• [EXERCISE DIRECTIONS]: The lines to copy are those holding the string "controls" in the entries below.

• [MATERIAL FOR THIS TASK]:
»»

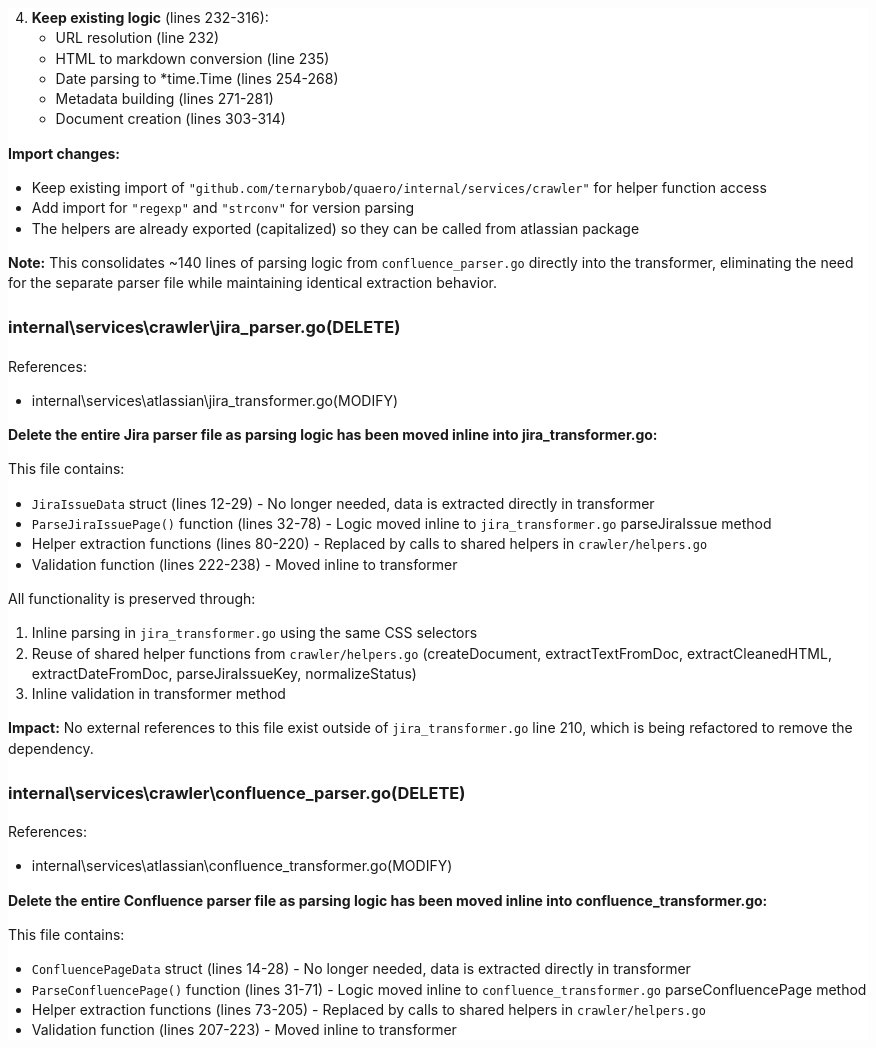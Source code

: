 4. **Keep existing logic** (lines 232-316):
   - URL resolution (line 232)
   - HTML to markdown conversion (line 235)
   - Date parsing to *time.Time (lines 254-268)
   - Metadata building (lines 271-281)
   - Document creation (lines 303-314)

**Import changes:**
- Keep existing import of `"github.com/ternarybob/quaero/internal/services/crawler"` for helper function access
- Add import for `"regexp"` and `"strconv"` for version parsing
- The helpers are already exported (capitalized) so they can be called from atlassian package

**Note:** This consolidates ~140 lines of parsing logic from `confluence_parser.go` directly into the transformer, eliminating the need for the separate parser file while maintaining identical extraction behavior.

### internal\services\crawler\jira_parser.go(DELETE)

References: 

- internal\services\atlassian\jira_transformer.go(MODIFY)

**Delete the entire Jira parser file as parsing logic has been moved inline into jira_transformer.go:**

This file contains:
- `JiraIssueData` struct (lines 12-29) - No longer needed, data is extracted directly in transformer
- `ParseJiraIssuePage()` function (lines 32-78) - Logic moved inline to `jira_transformer.go` parseJiraIssue method
- Helper extraction functions (lines 80-220) - Replaced by calls to shared helpers in `crawler/helpers.go`
- Validation function (lines 222-238) - Moved inline to transformer

All functionality is preserved through:
1. Inline parsing in `jira_transformer.go` using the same CSS selectors
2. Reuse of shared helper functions from `crawler/helpers.go` (createDocument, extractTextFromDoc, extractCleanedHTML, extractDateFromDoc, parseJiraIssueKey, normalizeStatus)
3. Inline validation in transformer method

**Impact:** No external references to this file exist outside of `jira_transformer.go` line 210, which is being refactored to remove the dependency.

### internal\services\crawler\confluence_parser.go(DELETE)

References: 

- internal\services\atlassian\confluence_transformer.go(MODIFY)

**Delete the entire Confluence parser file as parsing logic has been moved inline into confluence_transformer.go:**

This file contains:
- `ConfluencePageData` struct (lines 14-28) - No longer needed, data is extracted directly in transformer
- `ParseConfluencePage()` function (lines 31-71) - Logic moved inline to `confluence_transformer.go` parseConfluencePage method
- Helper extraction functions (lines 73-205) - Replaced by calls to shared helpers in `crawler/helpers.go`
- Validation function (lines 207-223) - Moved inline to transformer
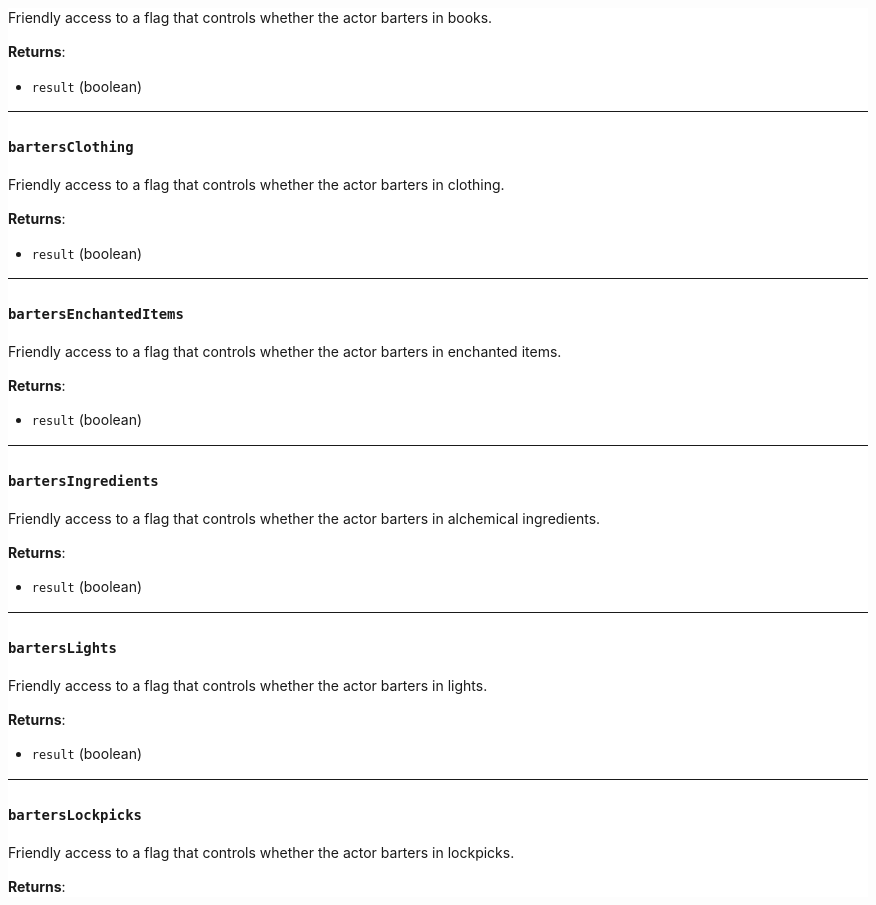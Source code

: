 Friendly access to a flag that controls whether the actor barters in books.

**Returns**:

* `result` (boolean)

***

### `bartersClothing`
<div class="search_terms" style="display: none">bartersclothing</div>

Friendly access to a flag that controls whether the actor barters in clothing.

**Returns**:

* `result` (boolean)

***

### `bartersEnchantedItems`
<div class="search_terms" style="display: none">bartersenchanteditems</div>

Friendly access to a flag that controls whether the actor barters in enchanted items.

**Returns**:

* `result` (boolean)

***

### `bartersIngredients`
<div class="search_terms" style="display: none">bartersingredients</div>

Friendly access to a flag that controls whether the actor barters in alchemical ingredients.

**Returns**:

* `result` (boolean)

***

### `bartersLights`
<div class="search_terms" style="display: none">barterslights</div>

Friendly access to a flag that controls whether the actor barters in lights.

**Returns**:

* `result` (boolean)

***

### `bartersLockpicks`
<div class="search_terms" style="display: none">barterslockpicks</div>

Friendly access to a flag that controls whether the actor barters in lockpicks.

**Returns**:
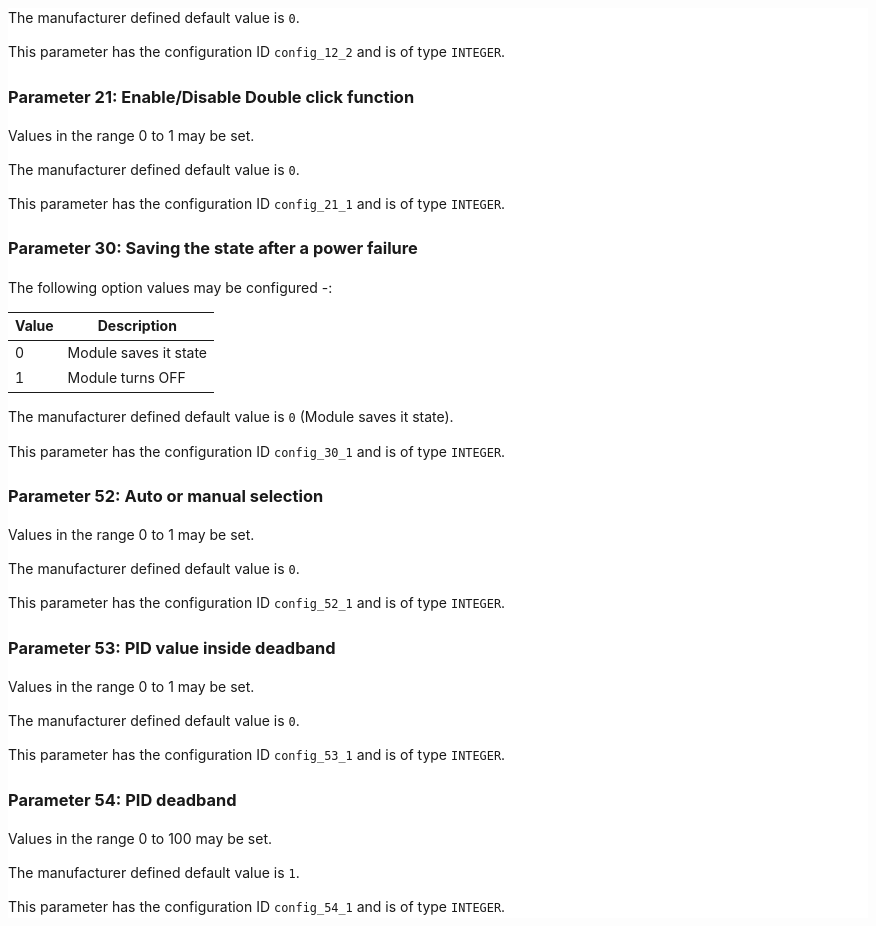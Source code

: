 The manufacturer defined default value is ```0```.

This parameter has the configuration ID ```config_12_2``` and is of type ```INTEGER```.


### Parameter 21: Enable/Disable Double click function



Values in the range 0 to 1 may be set.

The manufacturer defined default value is ```0```.

This parameter has the configuration ID ```config_21_1``` and is of type ```INTEGER```.


### Parameter 30: Saving the state after a power failure



The following option values may be configured -:

| Value  | Description |
|--------|-------------|
| 0 | Module saves it state |
| 1 | Module turns OFF |

The manufacturer defined default value is ```0``` (Module saves it state).

This parameter has the configuration ID ```config_30_1``` and is of type ```INTEGER```.


### Parameter 52: Auto or manual selection



Values in the range 0 to 1 may be set.

The manufacturer defined default value is ```0```.

This parameter has the configuration ID ```config_52_1``` and is of type ```INTEGER```.


### Parameter 53: PID value inside deadband



Values in the range 0 to 1 may be set.

The manufacturer defined default value is ```0```.

This parameter has the configuration ID ```config_53_1``` and is of type ```INTEGER```.


### Parameter 54: PID deadband 



Values in the range 0 to 100 may be set.

The manufacturer defined default value is ```1```.

This parameter has the configuration ID ```config_54_1``` and is of type ```INTEGER```.
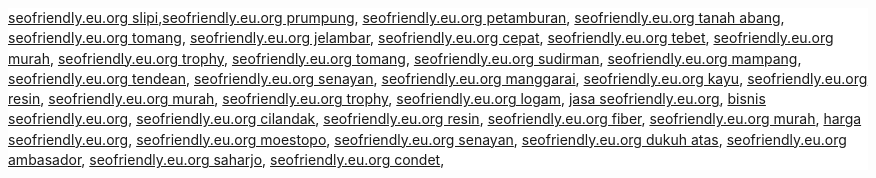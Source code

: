 <a href="http://onlinemanuals.txdot.gov/help/urlstatusgo.html?url=https://seofriendly.eu.org">seofriendly.eu.org slipi</a>,<a href="http://onlinemanuals.txdot.gov/help/urlstatusgo.html?url=seofriendly.eu.org">seofriendly.eu.org prumpung</a>,
<a href="http://operationworld.org/updates/checkurl.php?https://seofriendly.eu.org">seofriendly.eu.org petamburan</a>,
<a href="http://osan.ru/redirect.php?url=https://seofriendly.eu.org">seofriendly.eu.org tanah abang</a>,
<a href="http://podster.fm/linker?url=https://seofriendly.eu.org">seofriendly.eu.org tomang</a>,
<a href="http://pr-cy.su/tools/analysis/seofriendly.eu.org">seofriendly.eu.org jelambar</a>,
<a href="http://php-api.engageya.com/oper/https_redirect.php?url=https://seofriendly.eu.org">seofriendly.eu.org cepat</a>,
<a href="http://rd.fresheye.com/opg/web/2/?go=https://seofriendly.eu.org/">seofriendly.eu.org tebet</a>,
<a href="http://rd.fresheye.com/opg/web/3/?go=https://seofriendly.eu.org">seofriendly.eu.org murah</a>,
<a href="http://rd.nakanohito.jp/redirect/index/?url=https://seofriendly.eu.org">seofriendly.eu.org trophy</a>,
<a href="http://redirect.rankey.com/redirect.html?site_url=https://seofriendly.eu.org">seofriendly.eu.org tomang</a>,
<a href="http://reply.transindex.ro/t/?url=https://seofriendly.eu.org">seofriendly.eu.org sudirman</a>,
<a href="http://research.engr.oregonstate.edu/IFT/readonly.php?id=https://seofriendly.eu.org">seofriendly.eu.org mampang</a>,
<a href="http://rockclimbing.com/cgi-bin/forum/gforum.cgi?url=https://seofriendly.eu.org">seofriendly.eu.org tendean</a>,
<a href="http://rufox.ru/go.php?url=https://seofriendly.eu.org">seofriendly.eu.org senayan</a>,
<a href="http://sipos.transindex.ro/t/?url=https://seofriendly.eu.org">seofriendly.eu.org manggarai</a>,
<a href="http://sns.iianews.com/link.php?url=https://seofriendly.eu.org">seofriendly.eu.org kayu</a>,
<a href="http://ssdaisuki.y.ribbon.to/imas/re.php?URL=https://seofriendly.eu.org">seofriendly.eu.org resin</a>,
<a href="http://sso.aoa.org/Authenticate.aspx?Return=https://seofriendly.eu.org">seofriendly.eu.org murah</a>,
<a href="http://ssomgmt.ascd.org/profile/createsso/createsso.aspx?returnurl=https://seofriendly.eu.org">seofriendly.eu.org trophy</a>,
<a href="http://terryfator.com/redirects/calendar.php?link=https://seofriendly.eu.org">seofriendly.eu.org logam</a>,
<a href="http://testphp.vulnweb.com/redir.php?r=https://seofriendly.eu.org">jasa seofriendly.eu.org</a>,
<a href="http://tokai.15navi.com/m/forward.aspx?u=https://seofriendly.eu.org">bisnis seofriendly.eu.org</a>,
<a href="http://soft.lissi.ru/redir.php?_link=https://seofriendly.eu.org">seofriendly.eu.org cilandak</a>,
<a href="http://sogo.i2i.jp/link_go.php?url=https://seofriendly.eu.org">seofriendly.eu.org resin</a>,
<a href="http://tool.baiwanzhan.com/t1/pr.aspx?url=seofriendly.eu.org">seofriendly.eu.org fiber</a>,
<a href="http://u31350.netangels.ru/redir.php?url=https://seofriendly.eu.org">seofriendly.eu.org murah</a>,
<a href="http://universalinternetlibrary.ru/goto.php?go=https://seofriendly.eu.org">harga seofriendly.eu.org</a>,
<a href="http://us.zilok.com/item/redirect/?url=https://seofriendly.eu.org">seofriendly.eu.org moestopo</a>,
<a href="http://webworksinternet.com/php/rhdecorators/go.php?url=https://seofriendly.eu.org">seofriendly.eu.org senayan</a>,
<a href="http://www.agenceecofin.com/modules/mod_jw_srfr/redir.php?url=https://seofriendly.eu.org">seofriendly.eu.org dukuh atas</a>,
<a href="http://www.ahewar.org/links/dform.asp?url=https://seofriendly.eu.org">seofriendly.eu.org ambasador</a>,
<a href="http://www.alphagrowth.net/__media__/js/netsoltrademark.php?d=seofriendly.eu.org">seofriendly.eu.org saharjo</a>,
<a href="http://www.blogpeople.net/cgi-bin/click.cgi?u=https://seofriendly.eu.org">seofriendly.eu.org condet</a>,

««

• [TASK SOLUTION]:
: Friendly access to a flag that controls whether the actor barters in books.
Friendly access to a flag that controls whether the actor barters in clothing.
Friendly access to a flag that controls whether the actor barters in enchanted items.
Friendly access to a flag that controls whether the actor barters in alchemical ingredients.
Friendly access to a flag that controls whether the actor barters in lights.
Friendly access to a flag that controls whether the actor barters in lockpicks.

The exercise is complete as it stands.